Using the “swiss” dataset, conduct a regression of two variables of interest. Interpret the assumptions and results. Post your solutions and R code here.
str(swiss)
## 'data.frame': 47 obs. of 6 variables:
## $ Fertility : num 80.2 83.1 92.5 85.8 76.9 76.1 83.8 92.4 82.4 82.9 ...
## $ Agriculture : num 17 45.1 39.7 36.5 43.5 35.3 70.2 67.8 53.3 45.2 ...
## $ Examination : int 15 6 5 12 17 9 16 14 12 16 ...
## $ Education : int 12 9 5 7 15 7 7 8 7 13 ...
## $ Catholic : num 9.96 84.84 93.4 33.77 5.16 ...

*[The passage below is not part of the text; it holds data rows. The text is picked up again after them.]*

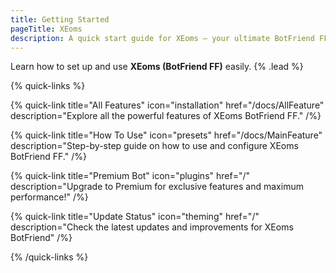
 ```yaml
---
title: Getting Started
pageTitle: XEoms
description: A quick start guide for XEoms — your ultimate BotFriend FF to automate, manage, and enhance your Free Fire experience!
---
```


Learn how to set up and use **XEoms (BotFriend FF)** easily. {% .lead %}

{% quick-links %}

{% quick-link 
  title="All Features" 
  icon="installation" 
  href="/docs/AllFeature" 
  description="Explore all the powerful features of XEoms BotFriend FF." 
/%}

{% quick-link 
  title="How To Use" 
  icon="presets" 
  href="/docs/MainFeature" 
  description="Step-by-step guide on how to use and configure XEoms BotFriend FF." 
/%}

{% quick-link 
  title="Premium Bot" 
  icon="plugins" 
  href="/" 
  description="Upgrade to Premium for exclusive features and maximum performance!" 
/%}

{% quick-link 
  title="Update Status" 
  icon="theming" 
  href="/" 
  description="Check the latest updates and improvements for XEoms BotFriend" 
/%}

{% /quick-links %}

## $ Infant.Mortality: num 22.2 22.2 20.2 20.3 20.6 26.6 23.6 24.9 21 24.4 ...
cor(swiss)
## Fertility Agriculture Examination Education Catholic
## Fertility 1.0000000 0.35307918 -0.6458827 -0.66378886 0.4636847
## Agriculture 0.3530792 1.00000000 -0.6865422 -0.63952252 0.4010951
## Examination -0.6458827 -0.68654221 1.0000000 0.69841530 -0.5727418
## Education -0.6637889 -0.63952252 0.6984153 1.00000000 -0.1538589
## Catholic 0.4636847 0.40109505 -0.5727418 -0.15385892 1.0000000
## Infant.Mortality 0.4165560 -0.06085861 -0.1140216 -0.09932185 0.1754959
## Infant.Mortality
## Fertility 0.41655603
## Agriculture -0.06085861
## Examination -0.11402160
## Education -0.09932185
## Catholic 0.17549591
## Infant.Mortality 1.00000000
There is a higher correlation between education and examination so we’ll examine them.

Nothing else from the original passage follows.